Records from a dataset

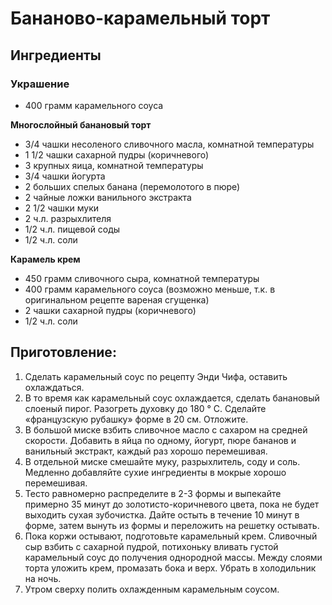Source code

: # Бананово-карамельный торт

## Ингредиенты

### Украшение
 * 400 грамм карамельного соуса

**Многослойный банановый торт**
 * 3/4 чашки несоленого сливочного масла, комнатной температуры
 * 1 1/2 чашки сахарной пудры (коричневого)
 * 3 крупных яица, комнатной температуры
 * 3/4 чашки йогурта
 * 2 больших спелых банана (перемолотого в пюре)
 * 2 чайные ложки ванильного экстракта
 * 2 1/2 чашки муки
 * 2 ч.л. разрыхлителя
 * 1/2 ч.л. пищевой соды
 * 1/2 ч.л. соли

**Карамель крем**
 * 450 грамм сливочного сыра, комнатной температуры
 * 400 грамм карамельного соуса (возможно меньше, т.к. в оригинальном рецепте вареная сгущенка)
 * 2 чашки сахарной пудры (коричневого)
 * 1/2 ч.л. соли

## Приготовление:
1.	Сделать карамельный соус по рецепту Энди Чифа, оставить охлаждаться.
1.	В то время как карамельный соус охлаждается, сделать банановый слоеный пирог. Разогреть духовку до 180 ° С. Сделайте «французскую рубашку» форме в 20 см. Отложите.
1.	В большой миске взбить сливочное масло с сахаром на средней скорости. Добавить в яйца по одному, йогурт, пюре бананов и ванильный экстракт, каждый раз хорошо перемешивая.
1.	В отдельной миске смешайте муку, разрыхлитель, соду и соль. Медленно добавляйте сухие ингредиенты в мокрые хорошо перемешивая.
1.	Тесто равномерно распределите в 2-3 формы и выпекайте примерно 35 минут до золотисто-коричневого цвета, пока не будет выходить сухая зубочистка. Дайте остыть в течение 10 минут в форме, затем вынуть из формы и переложить на решетку остывать.
1.	Пока коржи остывают, подготовьте карамельный крем. Сливочный сыр взбить с сахарной пудрой, потихоньку вливать густой карамельный соус до получения однородной массы. Между слоями торта уложить крем, промазать бока и верх. Убрать в холодильник на ночь.
1.	Утром сверху полить охлажденным карамельным соусом.
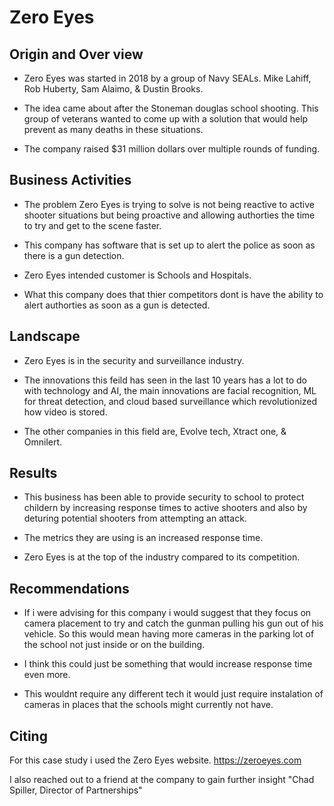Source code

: # Zero Eyes

## Origin and Over view

* Zero Eyes was started in 2018 by a group of Navy SEALs. Mike Lahiff, Rob Huberty, Sam Alaimo, & Dustin Brooks.

* The idea came about after the Stoneman douglas school shooting. This group of veterans wanted to come up with a solution that would help prevent as many deaths in these situations.

* The company raised $31 million dollars over multiple rounds of funding.

## Business Activities

* The problem Zero Eyes is trying to solve is not being reactive to active shooter situations but being proactive and allowing authorties the time to try and get to the scene faster.

* This company has software that is set up to alert the police as soon as there is a gun detection.

* Zero Eyes intended customer is Schools and Hospitals. 

* What this company does that thier competitors dont is have the ability to alert authorties as soon as a gun is detected.

## Landscape

* Zero Eyes is in the security and surveillance industry.

* The innovations this feild has seen in the last 10 years has a lot to do with technology and AI, the main innovations are facial recognition, ML for threat detection, and cloud based surveillance which revolutionized how video is stored.

* The other companies in this field are, Evolve tech, Xtract one, & Omnilert.

## Results

* This business has been able to provide security to school to protect childern by increasing response times to active shooters and also by deturing potential shooters from attempting an attack.

* The metrics they are using is an increased response time.

* Zero Eyes is at the top of the industry compared to its competition.

## Recommendations

* If i were advising for this company i would suggest that they focus on camera placement to try and catch the gunman pulling his gun out of his vehicle. So this would mean having more cameras in the parking lot of the school not just inside or on the building.

* I think this could just be something that would increase response time even more.

* This wouldnt require any different tech it would just require instalation of cameras in places that the schools might currently not have.


## Citing

For this case study i used the Zero Eyes website. https://zeroeyes.com

I also reached out to a friend at the company to gain further insight "Chad Spiller, Director of Partnerships" 
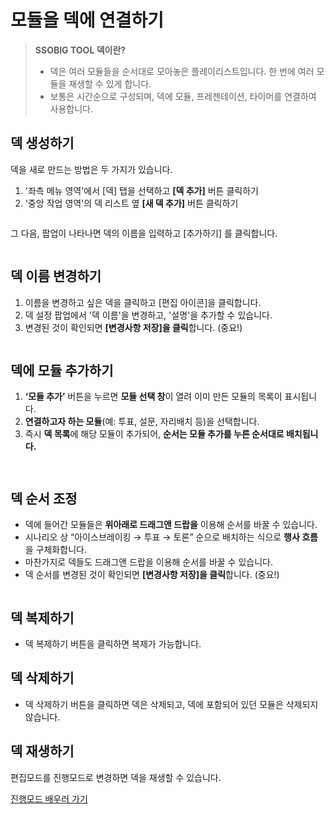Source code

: # 모듈을 덱에 연결하기

> **SSOBIG TOOL 덱이란?**
>
> * 덱은 여러 모듈들을 순서대로 모아놓은 플레이리스트입니다. 한 번에 여러 모듈을 재생할 수 있게 합니다.&#x20;
> * 보통은 시간순으로 구성되며, 덱에 모듈, 프레젠테이션, 타이머를 연결하여 사용합니다.



## 덱 생성하기

덱을 새로 만드는 방법은 두 가지가 있습니다.

1. '좌측 메뉴 영역'에서 \[덱] 탭을 선택하고 **\[덱 추가]** 버튼 클릭하기
2. '중앙 작업 영역'의 덱 리스트 옆 **\[새 덱 추가]** 버튼 클릭하기

<figure><img src="../.gitbook/assets/Group 40.png" alt=""><figcaption></figcaption></figure>

그 다음, 팝업이 나타나면 덱의 이름을 입력하고 \[추가하기] 를 클릭합니다.

<figure><img src="../.gitbook/assets/Group 41.png" alt=""><figcaption></figcaption></figure>

## 덱 이름 변경하기

1. 이름을 변경하고 싶은 덱을 클릭하고 \[편집 아이콘]을 클릭합니다.
2. 덱 설정 팝업에서 '덱 이름'을 변경하고, '설명'을 추가할 수 있습니다.
3. 변경된 것이 확인되면 **\[변경사항 저장]을 클릭**합니다. (중요!)

<figure><img src="../.gitbook/assets/Group 44 (3).png" alt=""><figcaption></figcaption></figure>

## 덱에 모듈 추가하기

1. **‘모듈 추가’** 버튼을 누르면 **모듈 선택 창**이 열려 이미 만든 모듈의 목록이 표시됩니다.
2. **연결하고자 하는 모듈**(예: 투표, 설문, 자리배치 등)을 선택합니다.
3. 즉시 **덱 목록**에 해당 모듈이 추가되어, **순서는 모듈 추가를 누른 순서대로 배치됩니다.**

<figure><img src="../.gitbook/assets/Group 49.png" alt=""><figcaption></figcaption></figure>

<figure><img src="../.gitbook/assets/Group 50.png" alt=""><figcaption></figcaption></figure>



## 덱 순서 조정

* 덱에 들어간 모듈들은 **위아래로 드래그앤 드랍을** 이용해 순서를 바꿀 수 있습니다.
* 시나리오 상 “아이스브레이킹 → 투표 → 토론” 순으로 배치하는 식으로 **행사 흐름**을 구체화합니다.
* 마찬가지로 덱들도 드래그앤 드랍을 이용해 순서를 바꿀 수 있습니다.
* 덱 순서를 변경된 것이 확인되면 **\[변경사항 저장]을 클릭**합니다. (중요!)

<figure><img src="../.gitbook/assets/Group 51 (1).png" alt=""><figcaption></figcaption></figure>

## 덱 복제하기

* 덱 복제하기 버튼을 클릭하면 복제가 가능합니다.



## 덱 삭제하기

* 덱 삭제하기 버튼을 클릭하면 덱은 삭제되고, 덱에 포함되어 있던 모듈은 삭제되지 않습니다.



## 덱 재생하기

편집모드를 진행모드로 변경하면 덱을 재생할 수 있습니다.&#x20;

[진행모드 배우러 가기](broken-reference)

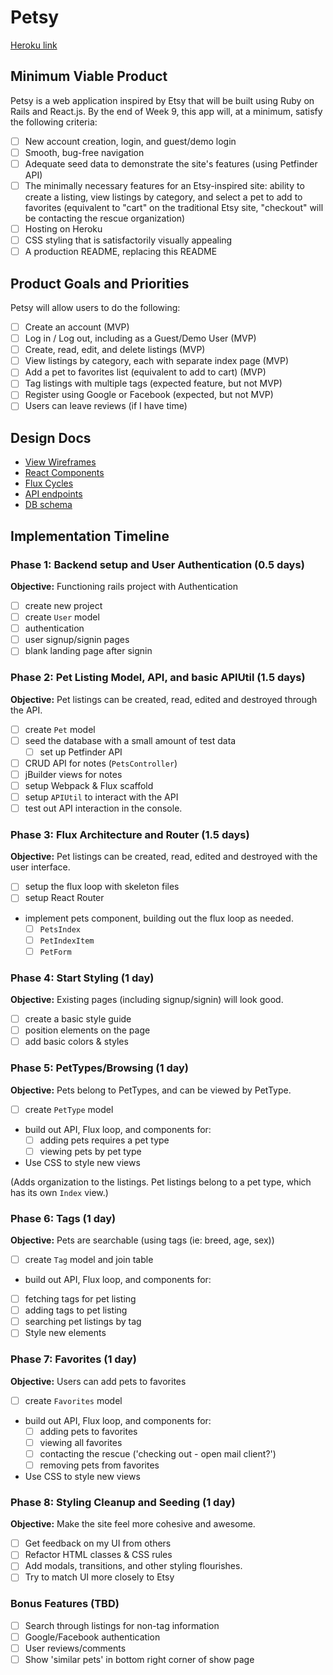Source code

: # Petsy

[Heroku link][heroku]

[heroku]: http://www.herokuapp.com

## Minimum Viable Product

Petsy is a web application inspired by Etsy that will be built using Ruby on Rails and React.js.  By the end of Week 9, this app will, at a minimum, satisfy the following criteria:

- [ ] New account creation, login, and guest/demo login
- [ ] Smooth, bug-free navigation
- [ ] Adequate seed data to demonstrate the site's features (using Petfinder API)
- [ ] The minimally necessary features for an Etsy-inspired site: ability to create a listing, view listings by category, and select a pet to add to favorites (equivalent to "cart" on the traditional Etsy site, "checkout" will be contacting the rescue organization)
- [ ] Hosting on Heroku
- [ ] CSS styling that is satisfactorily visually appealing
- [ ] A production README, replacing this README

## Product Goals and Priorities

Petsy will allow users to do the following:

<!-- This is a Markdown checklist. Use it to keep track of your
progress. Put an x between the brackets for a checkmark: [x] -->

- [ ] Create an account (MVP)
- [ ] Log in / Log out, including as a Guest/Demo User (MVP)
- [ ] Create, read, edit, and delete listings (MVP)
- [ ] View listings by category, each with separate index page (MVP)
- [ ] Add a pet to favorites list (equivalent to add to cart) (MVP)
- [ ] Tag listings with multiple tags (expected feature, but not MVP)
- [ ] Register using Google or Facebook (expected, but not MVP)
- [ ] Users can leave reviews (if I have time)

## Design Docs
* [View Wireframes][views]
* [React Components][components]
* [Flux Cycles][flux-cycles]
* [API endpoints][api-endpoints]
* [DB schema][schema]

[views]: ./docs/views.md
[components]: ./docs/components.md
[flux-cycles]: ./docs/flux-cycles.md
[api-endpoints]: ./docs/api-endpoints.md
[schema]: ./docs/schema.md

## Implementation Timeline

### Phase 1: Backend setup and User Authentication (0.5 days)

**Objective:** Functioning rails project with Authentication

- [ ] create new project
- [ ] create `User` model
- [ ] authentication
- [ ] user signup/signin pages
- [ ] blank landing page after signin

### Phase 2: Pet Listing Model, API, and basic APIUtil (1.5 days)

**Objective:** Pet listings can be created, read, edited and destroyed through the API.

- [ ] create `Pet` model
- [ ] seed the database with a small amount of test data
  - [ ] set up Petfinder API
- [ ] CRUD API for notes (`PetsController`)
- [ ] jBuilder views for notes
- [ ] setup Webpack & Flux scaffold
- [ ] setup `APIUtil` to interact with the API
- [ ] test out API interaction in the console.

### Phase 3: Flux Architecture and Router (1.5 days)

**Objective:** Pet listings can be created, read, edited and destroyed with the user interface.

- [ ] setup the flux loop with skeleton files
- [ ] setup React Router
- implement pets component, building out the flux loop as needed.
  - [ ] `PetsIndex`
  - [ ] `PetIndexItem`
  - [ ] `PetForm`

### Phase 4: Start Styling (1 day)

**Objective:** Existing pages (including signup/signin) will look good.

- [ ] create a basic style guide
- [ ] position elements on the page
- [ ] add basic colors & styles

### Phase 5: PetTypes/Browsing (1 day)

**Objective:** Pets belong to PetTypes, and can be viewed by PetType.

- [ ] create `PetType` model
- build out API, Flux loop, and components for:
  - [ ] adding pets requires a pet type
  - [ ] viewing pets by pet type
- Use CSS to style new views

(Adds organization to the listings. Pet listings belong to a pet type,
which has its own `Index` view.)

### Phase 6: Tags (1 day)

**Objective:** Pets are searchable (using tags (ie: breed, age, sex))

- [ ] create `Tag` model and join table
- build out API, Flux loop, and components for:
- [ ] fetching tags for pet listing
- [ ] adding tags to pet listing
- [ ] searching pet listings by tag
- [ ] Style new elements

### Phase 7: Favorites (1 day)

**Objective:** Users can add pets to favorites

- [ ] create `Favorites` model
- build out API, Flux loop, and components for:
  - [ ] adding pets to favorites
  - [ ] viewing all favorites
  - [ ] contacting the rescue ('checking out - open mail client?')
  - [ ] removing pets from favorites
- Use CSS to style new views


### Phase 8: Styling Cleanup and Seeding (1 day)

**Objective:** Make the site feel more cohesive and awesome.

- [ ] Get feedback on my UI from others
- [ ] Refactor HTML classes & CSS rules
- [ ] Add modals, transitions, and other styling flourishes.
- [ ] Try to match UI more closely to Etsy

### Bonus Features (TBD)
- [ ] Search through listings for non-tag information
- [ ] Google/Facebook authentication
- [ ] User reviews/comments
- [ ] Show 'similar pets' in bottom right corner of show page

[phase-one]: ./docs/phases/phase1.md
[phase-two]: ./docs/phases/phase2.md
[phase-three]: ./docs/phases/phase3.md
[phase-four]: ./docs/phases/phase4.md
[phase-five]: ./docs/phases/phase5.md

PROBLEM:
Note every line of the entries in which "more" appears, and copy it down.

ANSWER:
* If i were advising for this company i would suggest that they focus on camera placement to try and catch the gunman pulling his gun out of his vehicle. So this would mean having more cameras in the parking lot of the school not just inside or on the building.
* I think this could just be something that would increase response time even more.
**Objective:** Make the site feel more cohesive and awesome.
- [ ] Try to match UI more closely to Etsy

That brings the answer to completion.